EXERCISE INSTRUCTIONS:
Keyword search on "build": report each line of the records that contains it.

THE RECORDS:

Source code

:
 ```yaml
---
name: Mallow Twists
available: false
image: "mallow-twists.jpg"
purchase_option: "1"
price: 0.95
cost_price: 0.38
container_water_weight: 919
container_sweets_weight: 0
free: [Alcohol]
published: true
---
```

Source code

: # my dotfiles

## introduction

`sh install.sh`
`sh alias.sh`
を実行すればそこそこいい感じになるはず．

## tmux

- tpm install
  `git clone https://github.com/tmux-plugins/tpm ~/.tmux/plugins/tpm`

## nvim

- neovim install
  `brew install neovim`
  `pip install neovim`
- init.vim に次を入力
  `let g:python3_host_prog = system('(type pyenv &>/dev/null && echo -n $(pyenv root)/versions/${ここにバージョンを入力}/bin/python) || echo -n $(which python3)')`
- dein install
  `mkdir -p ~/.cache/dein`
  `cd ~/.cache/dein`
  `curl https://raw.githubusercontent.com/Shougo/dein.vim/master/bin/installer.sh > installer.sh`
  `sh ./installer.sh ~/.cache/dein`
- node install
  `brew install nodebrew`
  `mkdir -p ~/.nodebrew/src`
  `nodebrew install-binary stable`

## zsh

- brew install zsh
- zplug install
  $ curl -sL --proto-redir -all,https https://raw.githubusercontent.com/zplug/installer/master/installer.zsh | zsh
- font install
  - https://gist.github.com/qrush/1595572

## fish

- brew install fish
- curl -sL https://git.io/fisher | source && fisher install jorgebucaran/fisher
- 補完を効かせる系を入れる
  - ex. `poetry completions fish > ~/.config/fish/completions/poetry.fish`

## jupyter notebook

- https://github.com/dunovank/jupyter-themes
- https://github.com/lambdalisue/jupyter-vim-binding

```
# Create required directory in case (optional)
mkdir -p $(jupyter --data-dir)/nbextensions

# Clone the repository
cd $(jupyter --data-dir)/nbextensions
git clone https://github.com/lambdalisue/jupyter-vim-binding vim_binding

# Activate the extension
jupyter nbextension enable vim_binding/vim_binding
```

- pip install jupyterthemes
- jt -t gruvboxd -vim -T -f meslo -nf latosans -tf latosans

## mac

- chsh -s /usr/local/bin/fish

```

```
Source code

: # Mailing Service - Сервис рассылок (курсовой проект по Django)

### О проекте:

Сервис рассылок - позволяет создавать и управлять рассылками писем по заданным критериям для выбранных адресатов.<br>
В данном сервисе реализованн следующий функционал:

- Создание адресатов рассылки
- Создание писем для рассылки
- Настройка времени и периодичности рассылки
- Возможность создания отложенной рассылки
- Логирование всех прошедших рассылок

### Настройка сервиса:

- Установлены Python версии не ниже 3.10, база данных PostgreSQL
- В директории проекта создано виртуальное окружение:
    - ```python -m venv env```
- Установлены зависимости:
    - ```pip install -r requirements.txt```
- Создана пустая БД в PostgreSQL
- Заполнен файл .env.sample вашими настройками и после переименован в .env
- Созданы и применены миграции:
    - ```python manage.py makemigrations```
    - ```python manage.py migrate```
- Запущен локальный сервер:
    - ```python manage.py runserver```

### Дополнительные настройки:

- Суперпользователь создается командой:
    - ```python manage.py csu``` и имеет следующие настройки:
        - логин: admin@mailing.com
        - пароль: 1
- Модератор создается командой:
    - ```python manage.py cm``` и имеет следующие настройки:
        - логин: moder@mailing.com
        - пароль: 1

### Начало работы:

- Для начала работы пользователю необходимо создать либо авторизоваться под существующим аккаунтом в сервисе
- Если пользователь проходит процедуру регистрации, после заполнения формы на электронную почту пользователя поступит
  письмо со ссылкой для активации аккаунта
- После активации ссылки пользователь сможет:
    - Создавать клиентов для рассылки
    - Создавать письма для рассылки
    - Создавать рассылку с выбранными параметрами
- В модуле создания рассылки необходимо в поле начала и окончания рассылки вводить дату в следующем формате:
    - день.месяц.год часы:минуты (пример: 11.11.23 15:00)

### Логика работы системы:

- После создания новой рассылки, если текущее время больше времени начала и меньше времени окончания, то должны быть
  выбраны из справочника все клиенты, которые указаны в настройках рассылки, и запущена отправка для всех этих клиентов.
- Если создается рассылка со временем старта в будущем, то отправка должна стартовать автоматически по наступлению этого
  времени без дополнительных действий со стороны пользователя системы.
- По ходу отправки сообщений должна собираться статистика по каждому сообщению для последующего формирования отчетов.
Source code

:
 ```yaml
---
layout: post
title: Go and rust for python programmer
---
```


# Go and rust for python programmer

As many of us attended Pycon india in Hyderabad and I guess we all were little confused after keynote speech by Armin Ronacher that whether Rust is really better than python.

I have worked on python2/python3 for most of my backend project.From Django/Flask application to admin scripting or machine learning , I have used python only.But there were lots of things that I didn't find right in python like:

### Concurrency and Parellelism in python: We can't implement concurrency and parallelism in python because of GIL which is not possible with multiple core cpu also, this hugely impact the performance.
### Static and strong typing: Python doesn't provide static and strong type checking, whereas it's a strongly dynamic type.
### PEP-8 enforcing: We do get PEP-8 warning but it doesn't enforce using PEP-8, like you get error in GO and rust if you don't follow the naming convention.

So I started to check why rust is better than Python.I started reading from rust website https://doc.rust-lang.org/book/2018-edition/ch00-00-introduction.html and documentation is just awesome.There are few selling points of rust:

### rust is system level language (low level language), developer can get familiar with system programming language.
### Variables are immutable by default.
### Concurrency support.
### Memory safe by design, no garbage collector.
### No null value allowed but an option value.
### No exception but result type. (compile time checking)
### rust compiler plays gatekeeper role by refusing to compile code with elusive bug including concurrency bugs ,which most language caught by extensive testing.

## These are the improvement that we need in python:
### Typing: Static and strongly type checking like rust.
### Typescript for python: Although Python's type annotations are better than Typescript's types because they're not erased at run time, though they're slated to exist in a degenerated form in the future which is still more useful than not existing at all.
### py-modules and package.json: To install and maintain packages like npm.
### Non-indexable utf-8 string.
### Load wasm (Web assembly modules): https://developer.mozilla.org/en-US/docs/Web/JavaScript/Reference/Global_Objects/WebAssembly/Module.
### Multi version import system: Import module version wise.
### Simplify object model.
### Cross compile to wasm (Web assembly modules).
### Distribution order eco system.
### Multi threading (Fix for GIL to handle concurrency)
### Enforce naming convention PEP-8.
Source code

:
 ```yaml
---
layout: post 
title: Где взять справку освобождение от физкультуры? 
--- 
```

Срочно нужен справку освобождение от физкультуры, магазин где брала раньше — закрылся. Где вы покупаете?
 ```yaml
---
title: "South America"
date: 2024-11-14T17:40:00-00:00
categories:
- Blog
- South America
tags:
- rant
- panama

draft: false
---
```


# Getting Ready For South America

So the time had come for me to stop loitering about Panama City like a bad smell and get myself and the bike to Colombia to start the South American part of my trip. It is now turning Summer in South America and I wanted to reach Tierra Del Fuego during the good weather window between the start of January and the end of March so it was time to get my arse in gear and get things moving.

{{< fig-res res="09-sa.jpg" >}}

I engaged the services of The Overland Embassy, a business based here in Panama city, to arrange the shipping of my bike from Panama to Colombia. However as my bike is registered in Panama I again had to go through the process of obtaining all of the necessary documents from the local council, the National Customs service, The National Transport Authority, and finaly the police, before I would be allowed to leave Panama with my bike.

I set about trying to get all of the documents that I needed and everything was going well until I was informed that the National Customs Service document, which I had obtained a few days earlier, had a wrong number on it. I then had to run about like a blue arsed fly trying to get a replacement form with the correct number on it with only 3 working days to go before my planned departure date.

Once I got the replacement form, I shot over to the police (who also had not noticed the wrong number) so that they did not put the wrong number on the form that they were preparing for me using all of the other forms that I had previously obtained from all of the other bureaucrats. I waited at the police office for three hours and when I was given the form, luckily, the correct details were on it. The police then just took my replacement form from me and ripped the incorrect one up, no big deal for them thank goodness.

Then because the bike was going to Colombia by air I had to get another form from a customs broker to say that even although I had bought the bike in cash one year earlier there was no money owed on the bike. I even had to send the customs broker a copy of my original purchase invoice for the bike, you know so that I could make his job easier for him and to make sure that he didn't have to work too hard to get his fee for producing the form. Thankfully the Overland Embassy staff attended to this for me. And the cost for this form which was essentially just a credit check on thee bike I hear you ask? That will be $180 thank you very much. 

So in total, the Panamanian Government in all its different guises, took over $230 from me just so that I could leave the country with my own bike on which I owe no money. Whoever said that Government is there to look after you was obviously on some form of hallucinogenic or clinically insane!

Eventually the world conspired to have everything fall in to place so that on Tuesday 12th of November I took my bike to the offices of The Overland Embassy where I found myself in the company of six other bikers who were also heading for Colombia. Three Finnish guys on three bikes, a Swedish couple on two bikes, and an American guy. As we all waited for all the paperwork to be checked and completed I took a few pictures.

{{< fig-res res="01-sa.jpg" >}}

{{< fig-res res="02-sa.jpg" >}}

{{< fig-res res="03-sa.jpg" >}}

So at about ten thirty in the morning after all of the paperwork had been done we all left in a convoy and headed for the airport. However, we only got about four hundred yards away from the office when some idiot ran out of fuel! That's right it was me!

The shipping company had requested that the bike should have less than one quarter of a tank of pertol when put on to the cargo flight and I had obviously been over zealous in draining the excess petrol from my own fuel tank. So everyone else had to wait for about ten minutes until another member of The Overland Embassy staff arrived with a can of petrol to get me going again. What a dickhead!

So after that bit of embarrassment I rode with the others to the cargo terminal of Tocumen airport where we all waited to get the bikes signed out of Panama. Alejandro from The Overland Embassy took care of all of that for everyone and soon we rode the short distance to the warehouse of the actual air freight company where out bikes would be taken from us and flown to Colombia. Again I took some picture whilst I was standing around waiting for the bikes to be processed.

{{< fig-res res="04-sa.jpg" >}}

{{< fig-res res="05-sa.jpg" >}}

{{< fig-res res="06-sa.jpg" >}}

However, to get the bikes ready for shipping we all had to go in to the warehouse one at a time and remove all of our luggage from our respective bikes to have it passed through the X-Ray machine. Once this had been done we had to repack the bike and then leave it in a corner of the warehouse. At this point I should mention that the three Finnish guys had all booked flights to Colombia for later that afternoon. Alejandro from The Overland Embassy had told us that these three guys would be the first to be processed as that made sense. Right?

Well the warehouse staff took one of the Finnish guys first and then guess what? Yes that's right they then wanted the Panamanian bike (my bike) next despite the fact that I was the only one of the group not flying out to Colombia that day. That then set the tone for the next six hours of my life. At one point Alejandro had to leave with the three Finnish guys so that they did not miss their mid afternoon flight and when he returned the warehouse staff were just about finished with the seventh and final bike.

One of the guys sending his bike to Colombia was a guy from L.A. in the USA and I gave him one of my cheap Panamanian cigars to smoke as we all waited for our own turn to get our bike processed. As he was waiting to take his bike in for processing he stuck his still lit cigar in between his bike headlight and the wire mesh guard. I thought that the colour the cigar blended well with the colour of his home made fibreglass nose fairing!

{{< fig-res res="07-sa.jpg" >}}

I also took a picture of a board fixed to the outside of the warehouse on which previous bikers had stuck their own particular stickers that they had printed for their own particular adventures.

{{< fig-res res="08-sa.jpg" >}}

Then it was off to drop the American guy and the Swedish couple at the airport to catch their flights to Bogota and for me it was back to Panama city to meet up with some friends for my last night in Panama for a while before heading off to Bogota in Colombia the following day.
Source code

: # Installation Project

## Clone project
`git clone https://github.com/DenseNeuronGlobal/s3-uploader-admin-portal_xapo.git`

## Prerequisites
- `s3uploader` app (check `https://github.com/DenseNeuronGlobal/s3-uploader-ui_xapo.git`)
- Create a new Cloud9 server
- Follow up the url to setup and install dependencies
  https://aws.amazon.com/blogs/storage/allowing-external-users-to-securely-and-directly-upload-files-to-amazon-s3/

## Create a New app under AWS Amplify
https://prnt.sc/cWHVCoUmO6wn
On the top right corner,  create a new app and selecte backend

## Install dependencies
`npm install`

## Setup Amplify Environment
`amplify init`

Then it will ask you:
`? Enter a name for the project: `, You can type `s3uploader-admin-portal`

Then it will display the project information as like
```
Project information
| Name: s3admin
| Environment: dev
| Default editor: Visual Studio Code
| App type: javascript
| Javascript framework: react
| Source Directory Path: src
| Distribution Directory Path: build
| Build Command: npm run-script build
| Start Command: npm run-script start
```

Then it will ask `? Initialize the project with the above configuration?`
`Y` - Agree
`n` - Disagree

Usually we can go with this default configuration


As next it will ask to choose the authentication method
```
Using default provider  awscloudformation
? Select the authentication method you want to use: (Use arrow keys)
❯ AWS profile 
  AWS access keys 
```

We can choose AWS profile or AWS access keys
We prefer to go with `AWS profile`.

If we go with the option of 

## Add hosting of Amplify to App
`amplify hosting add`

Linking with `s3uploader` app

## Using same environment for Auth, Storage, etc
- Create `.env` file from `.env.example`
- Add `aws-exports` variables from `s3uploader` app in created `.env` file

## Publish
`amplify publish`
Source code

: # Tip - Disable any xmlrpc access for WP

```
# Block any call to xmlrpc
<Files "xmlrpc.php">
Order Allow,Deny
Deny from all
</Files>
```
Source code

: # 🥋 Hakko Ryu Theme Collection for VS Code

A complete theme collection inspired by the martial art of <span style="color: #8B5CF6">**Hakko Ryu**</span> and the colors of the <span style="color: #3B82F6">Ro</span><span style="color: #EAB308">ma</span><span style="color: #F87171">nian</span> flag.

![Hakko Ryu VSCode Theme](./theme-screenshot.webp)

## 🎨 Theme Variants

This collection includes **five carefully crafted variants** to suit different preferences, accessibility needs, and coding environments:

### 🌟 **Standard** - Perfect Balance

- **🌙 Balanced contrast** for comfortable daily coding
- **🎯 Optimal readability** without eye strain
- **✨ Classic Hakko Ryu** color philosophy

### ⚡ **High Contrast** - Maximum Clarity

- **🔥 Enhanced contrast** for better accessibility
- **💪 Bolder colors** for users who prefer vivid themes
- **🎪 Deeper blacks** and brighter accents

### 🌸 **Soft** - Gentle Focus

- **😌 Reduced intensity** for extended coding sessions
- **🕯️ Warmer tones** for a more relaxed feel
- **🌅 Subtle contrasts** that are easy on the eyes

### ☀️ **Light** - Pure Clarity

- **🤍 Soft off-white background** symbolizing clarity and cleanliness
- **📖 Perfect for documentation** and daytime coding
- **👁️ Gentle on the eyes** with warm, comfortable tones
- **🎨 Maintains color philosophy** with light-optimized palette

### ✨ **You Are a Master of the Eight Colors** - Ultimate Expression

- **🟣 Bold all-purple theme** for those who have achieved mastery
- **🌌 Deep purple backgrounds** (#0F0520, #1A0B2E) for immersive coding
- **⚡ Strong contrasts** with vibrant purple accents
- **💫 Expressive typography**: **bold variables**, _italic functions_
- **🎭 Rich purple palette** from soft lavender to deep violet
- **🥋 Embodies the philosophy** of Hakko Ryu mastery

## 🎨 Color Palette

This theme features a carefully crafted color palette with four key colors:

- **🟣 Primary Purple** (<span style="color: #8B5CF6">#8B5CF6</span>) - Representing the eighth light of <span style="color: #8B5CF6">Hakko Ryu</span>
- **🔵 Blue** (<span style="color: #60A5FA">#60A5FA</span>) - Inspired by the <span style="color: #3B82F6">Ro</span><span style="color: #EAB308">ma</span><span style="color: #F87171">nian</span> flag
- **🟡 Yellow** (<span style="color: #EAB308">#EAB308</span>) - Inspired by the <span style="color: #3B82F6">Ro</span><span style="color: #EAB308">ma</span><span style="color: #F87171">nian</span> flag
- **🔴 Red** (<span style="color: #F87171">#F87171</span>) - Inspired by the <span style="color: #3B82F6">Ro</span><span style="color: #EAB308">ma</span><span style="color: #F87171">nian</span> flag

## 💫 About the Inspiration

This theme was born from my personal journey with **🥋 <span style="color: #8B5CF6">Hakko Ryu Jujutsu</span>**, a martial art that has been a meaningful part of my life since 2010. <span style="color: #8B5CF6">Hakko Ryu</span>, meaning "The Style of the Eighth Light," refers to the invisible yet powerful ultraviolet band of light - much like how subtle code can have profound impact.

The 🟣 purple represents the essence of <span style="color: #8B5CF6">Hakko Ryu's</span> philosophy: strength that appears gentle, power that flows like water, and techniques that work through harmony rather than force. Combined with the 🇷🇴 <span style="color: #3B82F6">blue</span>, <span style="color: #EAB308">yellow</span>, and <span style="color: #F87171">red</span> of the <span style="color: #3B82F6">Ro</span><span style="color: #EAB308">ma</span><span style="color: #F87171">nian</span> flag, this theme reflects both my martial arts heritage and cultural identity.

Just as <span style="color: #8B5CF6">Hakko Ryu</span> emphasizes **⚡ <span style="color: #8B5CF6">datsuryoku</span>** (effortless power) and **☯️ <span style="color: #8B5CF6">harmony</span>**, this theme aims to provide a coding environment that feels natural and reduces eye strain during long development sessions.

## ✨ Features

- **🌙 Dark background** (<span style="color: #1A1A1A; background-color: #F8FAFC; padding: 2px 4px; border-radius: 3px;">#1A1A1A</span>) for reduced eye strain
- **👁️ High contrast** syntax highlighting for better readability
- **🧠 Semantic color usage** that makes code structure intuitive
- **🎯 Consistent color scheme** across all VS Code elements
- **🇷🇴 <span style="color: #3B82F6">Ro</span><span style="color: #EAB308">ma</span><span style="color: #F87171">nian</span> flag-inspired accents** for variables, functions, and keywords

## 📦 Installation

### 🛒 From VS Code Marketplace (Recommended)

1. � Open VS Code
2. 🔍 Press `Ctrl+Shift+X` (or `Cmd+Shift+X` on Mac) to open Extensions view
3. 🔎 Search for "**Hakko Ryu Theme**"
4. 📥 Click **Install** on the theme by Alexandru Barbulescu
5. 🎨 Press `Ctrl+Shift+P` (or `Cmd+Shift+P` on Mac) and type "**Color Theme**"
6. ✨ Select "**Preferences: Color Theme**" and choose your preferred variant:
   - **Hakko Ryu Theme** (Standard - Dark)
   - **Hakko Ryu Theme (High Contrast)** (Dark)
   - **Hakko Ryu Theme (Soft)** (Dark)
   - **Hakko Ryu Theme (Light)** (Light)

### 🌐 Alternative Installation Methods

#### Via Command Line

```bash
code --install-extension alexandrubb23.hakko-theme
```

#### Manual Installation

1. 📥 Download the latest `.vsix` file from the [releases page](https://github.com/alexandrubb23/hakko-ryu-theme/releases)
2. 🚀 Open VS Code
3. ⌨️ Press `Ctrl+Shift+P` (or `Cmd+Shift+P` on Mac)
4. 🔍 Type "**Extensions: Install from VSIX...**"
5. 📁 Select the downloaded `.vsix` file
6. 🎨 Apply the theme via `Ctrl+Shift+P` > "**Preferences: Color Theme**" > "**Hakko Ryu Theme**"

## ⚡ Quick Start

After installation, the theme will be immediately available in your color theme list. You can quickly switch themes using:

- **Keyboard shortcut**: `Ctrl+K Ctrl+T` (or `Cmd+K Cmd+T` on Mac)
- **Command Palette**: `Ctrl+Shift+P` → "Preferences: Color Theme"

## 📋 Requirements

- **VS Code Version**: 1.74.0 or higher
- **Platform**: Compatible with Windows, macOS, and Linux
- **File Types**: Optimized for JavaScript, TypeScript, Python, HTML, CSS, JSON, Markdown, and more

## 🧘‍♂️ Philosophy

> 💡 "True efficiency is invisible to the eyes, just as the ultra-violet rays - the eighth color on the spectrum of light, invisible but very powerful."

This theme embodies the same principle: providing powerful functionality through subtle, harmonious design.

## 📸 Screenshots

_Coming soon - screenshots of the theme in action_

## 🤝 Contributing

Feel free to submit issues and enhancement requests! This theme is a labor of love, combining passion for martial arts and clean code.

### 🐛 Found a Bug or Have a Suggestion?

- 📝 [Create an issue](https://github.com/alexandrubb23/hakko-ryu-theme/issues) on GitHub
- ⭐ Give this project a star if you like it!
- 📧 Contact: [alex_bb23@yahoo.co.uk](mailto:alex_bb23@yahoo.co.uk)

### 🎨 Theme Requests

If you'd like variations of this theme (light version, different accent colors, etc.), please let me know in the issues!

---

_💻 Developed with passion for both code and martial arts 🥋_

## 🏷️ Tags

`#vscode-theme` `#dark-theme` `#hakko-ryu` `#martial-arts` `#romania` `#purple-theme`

RESULT:
| Distribution Directory Path: build
| Build Command: npm run-script build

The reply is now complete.